### Problem to work on
Below are records. Find each line in them that holds the word "bouton" and copy it.

### Saved data entries
((

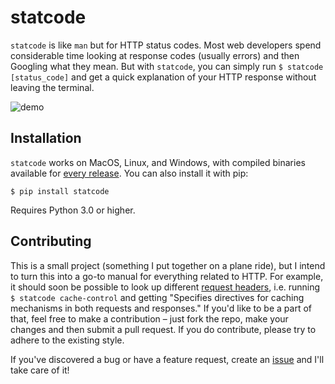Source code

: # statcode

`statcode` is like `man` but for HTTP status codes. Most web developers spend considerable time looking at response codes (usually errors) and then Googling what they mean. But with `statcode`, you can simply run `$ statcode [status_code]` and get a quick explanation of your HTTP response without leaving the terminal.

![demo](assets/demo.gif)

## Installation

`statcode` works on MacOS, Linux, and Windows, with compiled binaries available for [every release](https://github.com/shobrook/statcode/releases). You can also install it with pip:

`$ pip install statcode`

Requires Python 3.0 or higher.

## Contributing

This is a small project (something I put together on a plane ride), but I intend to turn this into a go-to manual for everything related to HTTP. For example, it should soon be possible to look up different [request headers](https://developer.mozilla.org/en-US/docs/Web/HTTP/Headers), i.e. running `$ statcode cache-control` and getting "Specifies directives for caching mechanisms in both requests and responses." If you'd like to be a part of that, feel free to make a contribution – just fork the repo, make your changes and then submit a pull request. If you do contribute, please try to adhere to the existing style.

If you've discovered a bug or have a feature request, create an [issue](https://github.com/shobrook/statcode/issues/new) and I'll take care of it!
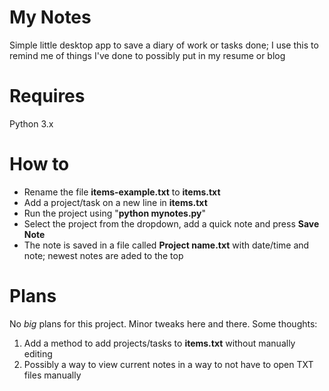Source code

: # My Notes
Simple little desktop app to save a diary of work or tasks done; I use this to remind me of things I've done to possibly put in my resume or blog


# Requires
Python 3.x


# How to
  - Rename the file __items-example.txt__ to __items.txt__ 
  - Add a project/task on a new line in __items.txt__ 
  - Run the project using "__python mynotes.py__" 
  - Select the project from the dropdown, add a quick note and press __Save Note__
  - The note is saved in a file called __Project name.txt__ with date/time and note; newest notes are aded to the top

# Plans
No *big* plans for this project. Minor tweaks here and there. Some thoughts:
1. Add a method to add projects/tasks to __items.txt__ without manually editing
1. Possibly a way to view current notes in a way to not have to open TXT files manually

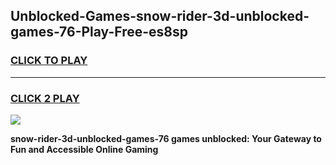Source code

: 
## Unblocked-Games-snow-rider-3d-unblocked-games-76-Play-Free-es8sp
<h3>
<a href="https://premium76.site?title=snow-rider-3d-unblocked-games-76&ref=19M">CLICK TO PLAY</a></h3>
<hr>

<h3>
<a href="https://premium76.site?title=snow-rider-3d-unblocked-games-76&ref=19M">CLICK 2 PLAY</a>
  
</h3>

<a href="https://premium76.site?title=snow-rider-3d-unblocked-games-76&ref=19M"><img src="https://clearcache.store/games.png"></a>


**snow-rider-3d-unblocked-games-76 games unblocked: Your Gateway to Fun and Accessible Online Gaming**
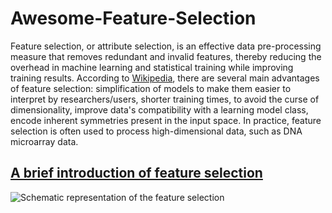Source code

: # Awesome-Feature-Selection
Feature selection, or attribute selection, is an effective data pre-processing measure that removes redundant and invalid features, thereby reducing the overhead in machine learning and statistical training while improving training results. According to [Wikipedia](https://en.wikipedia.org/wiki/Feature_selection), there are several main advantages of feature selection: simplification of models to make them easier to interpret by researchers/users, shorter training times, to avoid the curse of dimensionality, improve data's compatibility with a learning model class, encode inherent symmetries present in the input space. In practice, feature selection is often used to process high-dimensional data, such as DNA microarray data.

## [A brief introduction of feature selection](https://www.zhihu.com/question/19774445/answer/1968792998)
![Schematic representation of the feature selection](https://easy-ai.oss-cn-shanghai.aliyuncs.com/2019-10-31-031507.jpg)
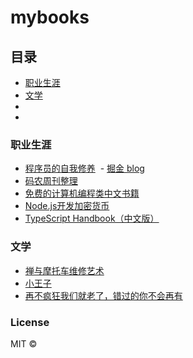 # mybooks

## 目录
- [职业生涯](#职业生涯)
- [文学](#文学)
- [](#)
- [](#)


### 职业生涯
- [程序员的自我修养](https://leohxj.gitbooks.io/a-programmer-prepares/content/)
  - [掘金 blog](https://juejin.im/entry/5ab789536fb9a028d5671227)
- [码农周刊整理](https://github.com/nemoTyrant/manong)
- [免费的计算机编程类中文书籍](https://github.com/justjavac/free-programming-books-zh_CN)
- [Node.js开发加密货币](https://fairyly.gitbooks.io/node-js-blockchain-dev/content/)
- [TypeScript Handbook（中文版）](https://zhongsp.gitbooks.io/typescript-handbook/content/)

### 文学
- [禅与摩托车维修艺术](https://fairyly.github.io/daily-perception/2018-04/%E7%A6%85%E4%B8%8E%E6%91%A9%E6%89%98%E8%BD%A6%E7%BB%B4%E4%BF%AE%E8%89%BA%E6%9C%AF.pdf)
- [小王子](https://fairyly.github.io/daily-perception/201805/%E5%B0%8F%E7%8E%8B%E5%AD%90.pdf)
- [再不疯狂我们就老了，错过的你不会再有]()














### License
MIT ©
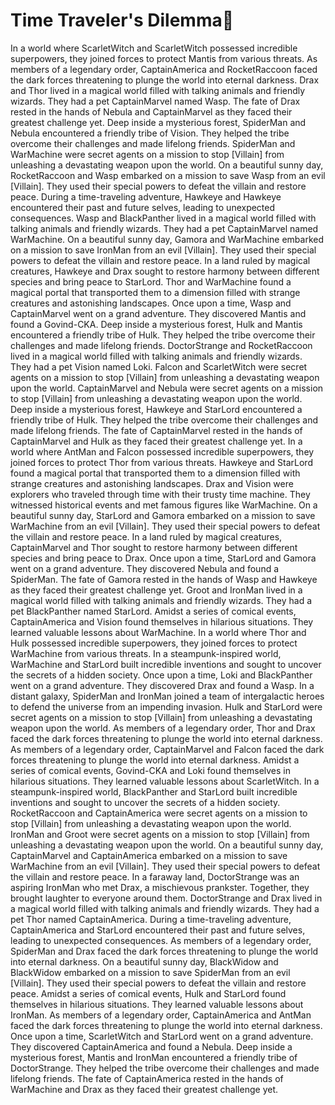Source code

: # Time Traveler's Dilemma:rocket:

In a world where ScarletWitch and ScarletWitch possessed incredible superpowers, they joined forces to protect Mantis from various threats.
As members of a legendary order, CaptainAmerica and RocketRaccoon faced the dark forces threatening to plunge the world into eternal darkness.
Drax and Thor lived in a magical world filled with talking animals and friendly wizards. They had a pet CaptainMarvel named Wasp.
The fate of Drax rested in the hands of Nebula and CaptainMarvel as they faced their greatest challenge yet.
Deep inside a mysterious forest, SpiderMan and Nebula encountered a friendly tribe of Vision. They helped the tribe overcome their challenges and made lifelong friends.
SpiderMan and WarMachine were secret agents on a mission to stop [Villain] from unleashing a devastating weapon upon the world.
On a beautiful sunny day, RocketRaccoon and Wasp embarked on a mission to save Wasp from an evil [Villain]. They used their special powers to defeat the villain and restore peace.
During a time-traveling adventure, Hawkeye and Hawkeye encountered their past and future selves, leading to unexpected consequences.
Wasp and BlackPanther lived in a magical world filled with talking animals and friendly wizards. They had a pet CaptainMarvel named WarMachine.
On a beautiful sunny day, Gamora and WarMachine embarked on a mission to save IronMan from an evil [Villain]. They used their special powers to defeat the villain and restore peace.
In a land ruled by magical creatures, Hawkeye and Drax sought to restore harmony between different species and bring peace to StarLord.
Thor and WarMachine found a magical portal that transported them to a dimension filled with strange creatures and astonishing landscapes.
Once upon a time, Wasp and CaptainMarvel went on a grand adventure. They discovered Mantis and found a Govind-CKA.
Deep inside a mysterious forest, Hulk and Mantis encountered a friendly tribe of Hulk. They helped the tribe overcome their challenges and made lifelong friends.
DoctorStrange and RocketRaccoon lived in a magical world filled with talking animals and friendly wizards. They had a pet Vision named Loki.
Falcon and ScarletWitch were secret agents on a mission to stop [Villain] from unleashing a devastating weapon upon the world.
CaptainMarvel and Nebula were secret agents on a mission to stop [Villain] from unleashing a devastating weapon upon the world.
Deep inside a mysterious forest, Hawkeye and StarLord encountered a friendly tribe of Hulk. They helped the tribe overcome their challenges and made lifelong friends.
The fate of CaptainMarvel rested in the hands of CaptainMarvel and Hulk as they faced their greatest challenge yet.
In a world where AntMan and Falcon possessed incredible superpowers, they joined forces to protect Thor from various threats.
Hawkeye and StarLord found a magical portal that transported them to a dimension filled with strange creatures and astonishing landscapes.
Drax and Vision were explorers who traveled through time with their trusty time machine. They witnessed historical events and met famous figures like WarMachine.
On a beautiful sunny day, StarLord and Gamora embarked on a mission to save WarMachine from an evil [Villain]. They used their special powers to defeat the villain and restore peace.
In a land ruled by magical creatures, CaptainMarvel and Thor sought to restore harmony between different species and bring peace to Drax.
Once upon a time, StarLord and Gamora went on a grand adventure. They discovered Nebula and found a SpiderMan.
The fate of Gamora rested in the hands of Wasp and Hawkeye as they faced their greatest challenge yet.
Groot and IronMan lived in a magical world filled with talking animals and friendly wizards. They had a pet BlackPanther named StarLord.
Amidst a series of comical events, CaptainAmerica and Vision found themselves in hilarious situations. They learned valuable lessons about WarMachine.
In a world where Thor and Hulk possessed incredible superpowers, they joined forces to protect WarMachine from various threats.
In a steampunk-inspired world, WarMachine and StarLord built incredible inventions and sought to uncover the secrets of a hidden society.
Once upon a time, Loki and BlackPanther went on a grand adventure. They discovered Drax and found a Wasp.
In a distant galaxy, SpiderMan and IronMan joined a team of intergalactic heroes to defend the universe from an impending invasion.
Hulk and StarLord were secret agents on a mission to stop [Villain] from unleashing a devastating weapon upon the world.
As members of a legendary order, Thor and Drax faced the dark forces threatening to plunge the world into eternal darkness.
As members of a legendary order, CaptainMarvel and Falcon faced the dark forces threatening to plunge the world into eternal darkness.
Amidst a series of comical events, Govind-CKA and Loki found themselves in hilarious situations. They learned valuable lessons about ScarletWitch.
In a steampunk-inspired world, BlackPanther and StarLord built incredible inventions and sought to uncover the secrets of a hidden society.
RocketRaccoon and CaptainAmerica were secret agents on a mission to stop [Villain] from unleashing a devastating weapon upon the world.
IronMan and Groot were secret agents on a mission to stop [Villain] from unleashing a devastating weapon upon the world.
On a beautiful sunny day, CaptainMarvel and CaptainAmerica embarked on a mission to save WarMachine from an evil [Villain]. They used their special powers to defeat the villain and restore peace.
In a faraway land, DoctorStrange was an aspiring IronMan who met Drax, a mischievous prankster. Together, they brought laughter to everyone around them.
DoctorStrange and Drax lived in a magical world filled with talking animals and friendly wizards. They had a pet Thor named CaptainAmerica.
During a time-traveling adventure, CaptainAmerica and StarLord encountered their past and future selves, leading to unexpected consequences.
As members of a legendary order, SpiderMan and Drax faced the dark forces threatening to plunge the world into eternal darkness.
On a beautiful sunny day, BlackWidow and BlackWidow embarked on a mission to save SpiderMan from an evil [Villain]. They used their special powers to defeat the villain and restore peace.
Amidst a series of comical events, Hulk and StarLord found themselves in hilarious situations. They learned valuable lessons about IronMan.
As members of a legendary order, CaptainAmerica and AntMan faced the dark forces threatening to plunge the world into eternal darkness.
Once upon a time, ScarletWitch and StarLord went on a grand adventure. They discovered CaptainAmerica and found a Nebula.
Deep inside a mysterious forest, Mantis and IronMan encountered a friendly tribe of DoctorStrange. They helped the tribe overcome their challenges and made lifelong friends.
The fate of CaptainAmerica rested in the hands of WarMachine and Drax as they faced their greatest challenge yet.
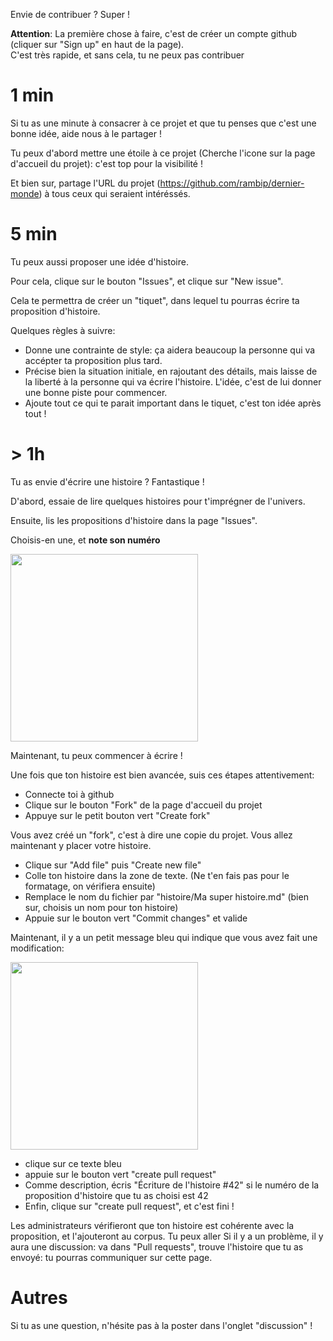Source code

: Envie de contribuer ? Super !

**Attention**:
La première chose à faire, c'est de créer un compte github (cliquer sur "Sign up" en haut de la page).  
C'est très rapide, et sans cela, tu ne peux pas contribuer

# 1 min

Si tu as une minute à consacrer à ce projet et que tu penses que c'est une bonne idée, aide nous à le partager !

Tu peux d'abord mettre une étoile à ce projet (Cherche l'icone sur la page d'accueil du projet): c'est top pour la visibilité !

Et bien sur, partage l'URL du projet (https://github.com/rambip/dernier-monde) à tous ceux qui seraient intéréssés.


# 5 min

Tu peux aussi proposer une idée d'histoire.

Pour cela, clique sur le bouton "Issues", et clique sur "New issue".

Cela te permettra de créer un "tiquet", dans lequel tu pourras écrire ta proposition d'histoire.

Quelques règles à suivre:
- Donne une contrainte de style: ça aidera beaucoup la personne qui va accépter ta proposition plus tard.
- Précise bien la situation initiale, en rajoutant des détails, mais laisse de la liberté à la personne qui va écrire l'histoire. L'idée, c'est de lui donner une bonne piste pour commencer.
- Ajoute tout ce qui te parait important dans le tiquet, c'est ton idée après tout !


# > 1h

Tu as envie d'écrire une histoire ? Fantastique !

D'abord, essaie de lire quelques histoires pour t'imprégner de l'univers.

Ensuite, lis les propositions d'histoire dans la page "Issues".

Choisis-en une, et **note son numéro**

<img src="https://github.com/rambip/dernier-monde/assets/62420525/078a58cf-db17-4f5e-bf55-a8f9284b9af4" height="300">


Maintenant, tu peux commencer à écrire !

Une fois que ton histoire est bien avancée, suis ces étapes attentivement:

- Connecte toi à github
- Clique sur le bouton "Fork" de la page d'accueil du projet
- Appuye sur le petit bouton vert "Create fork"

Vous avez créé un "fork", c'est à dire une copie du projet. Vous allez maintenant y placer votre histoire.

- Clique sur "Add file" puis "Create new file"
- Colle ton histoire dans la zone de texte. (Ne t'en fais pas pour le formatage, on vérifiera ensuite)
- Remplace le nom du fichier par "histoire/Ma super histoire.md" (bien sur, choisis un nom pour ton histoire)
- Appuie sur le bouton vert "Commit changes" et valide

Maintenant, il y a un petit message bleu qui indique que vous avez fait une modification:

<img src="https://github.com/rambip/dernier-monde/assets/62420525/8c079304-2c1b-47c1-8de7-9cbf7a1b5d2e" height="300">

- clique sur ce texte bleu
- appuie sur le bouton vert "create pull request"
- Comme description, écris "Écriture de l'histoire #42" si le numéro de la proposition d'histoire que tu as choisi est 42
- Enfin, clique sur "create pull request", et c'est fini !

Les administrateurs vérifieront que ton histoire est cohérente avec la proposition, et l'ajouteront au corpus.
Tu peux aller 
Si il y a un problème, il y aura une discussion: va dans "Pull requests", trouve l'histoire que tu as envoyé: tu pourras communiquer sur cette page.

# Autres

Si tu as une question, n'hésite pas à la poster dans l'onglet "discussion" !
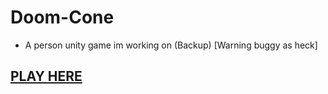 # Doom-Cone
* A person unity game im working on (Backup) [Warning buggy as heck]

## [PLAY HERE](https://crayonmelon.itch.io/dome-cone)
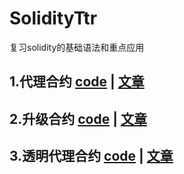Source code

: # SolidityTtr

复习solidity的基础语法和重点应用

## 1.代理合约 [code](./01_ProxyContract/ProxyContract.sol) | [文章](./01_ProxyContract/readme.md)
## 2.升级合约 [code](./02_UpgradeContract/UpgradeContract.sol) | [文章](./02_UpgradeContract/readme.md)
## 3.透明代理合约 [code](./03_TransparentProxy/TransparentProxy.sol) | [文章](./03_TransparentProxy/readme.md)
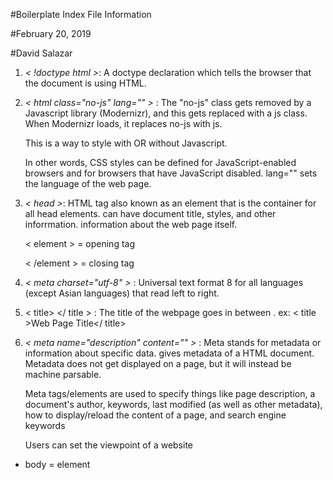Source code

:#Boilerplate Index File Information 

#February 20, 2019

#David Salazar

1. *< !doctype html >*: A doctype declaration which tells the browser that the document is using HTML.

2. *< html class="no-js" lang="" >* : The "no-js" class gets removed by a Javascript library (Modernizr), 
   and this gets replaced with a js class. When Modernizr loads, it replaces no-js with js.
      
   This is a way to style with OR without Javascript.
   
   In other words, CSS styles can be defined for JavaScript-enabled browsers and for browsers that 
   have JavaScript disabled. lang="" sets the language of the web page.

3. *< head >*: HTML tag also known as an element that is the container for all head elements. can have
   document title, styles, and other inforrmation. information about the web page itself. 
   
   < element > = opening tag
   
   < /element > = closing tag 

4. *< meta charset="utf-8" >* : Universal text format 8 for all languages (except Asian languages) that 
   read left to right.

5. < title> </ title > : The title of the webpage goes in between <title></title>. 
   ex: < title >Web Page Title</ title>

6. *< meta name="description" content="" >* : Meta stands for metadata or information about specific data.
   <meta> gives metadata of a HTML document. Metadata does not get displayed on a page, but it will 
   instead be machine parsable. 
   
   Meta tags/elements are used to specify things like page description, a document's author, keywords,
   last modified (as well as other metadata), how to display/reload the content of a page, and search 
   engine keywords   
   
   Users can set the viewpoint of a website 

* body = element 
  
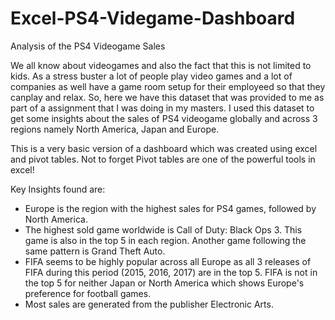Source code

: # Excel-PS4-Videgame-Dashboard

Analysis of the PS4 Videogame Sales

We all know about videogames and also the fact that this is not limited to kids. As a stress buster a lot of people play video games and a lot of companies as well have a game room setup for their employeed so that they canplay and relax. So, here we have this dataset that was provided to me as part of a assignment that I was doing in my masters. I used this dataset to get some insights about the sales of PS4 videogame globally and across 3 regions namely North America, Japan and Europe.

This is a very basic version of a dashboard which was created using excel and pivot tables. Not to forget Pivot tables are one of the powerful tools in excel!

Key Insights found are:
- Europe is the region with the highest sales for PS4 games, followed by North America.
- The highest sold game worldwide is Call of Duty: Black Ops 3. This game is also in the top 5 in each region. Another game following the same pattern is Grand Theft Auto.
- FIFA seems to be highly popular across all Europe as all 3 releases of FIFA during this period (2015, 2016, 2017) are in the top 5. FIFA is not in the top 5 for neither Japan or North America which shows Europe's preference for football games.
- Most sales are generated from the publisher Electronic Arts.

))

### Result for this task
Pour cela, clique sur le bouton "Issues", et clique sur "New issue".
- Clique sur le bouton "Fork" de la page d'accueil du projet
- Appuye sur le petit bouton vert "Create fork"
- Appuie sur le bouton vert "Commit changes" et valide
- appuie sur le bouton vert "create pull request"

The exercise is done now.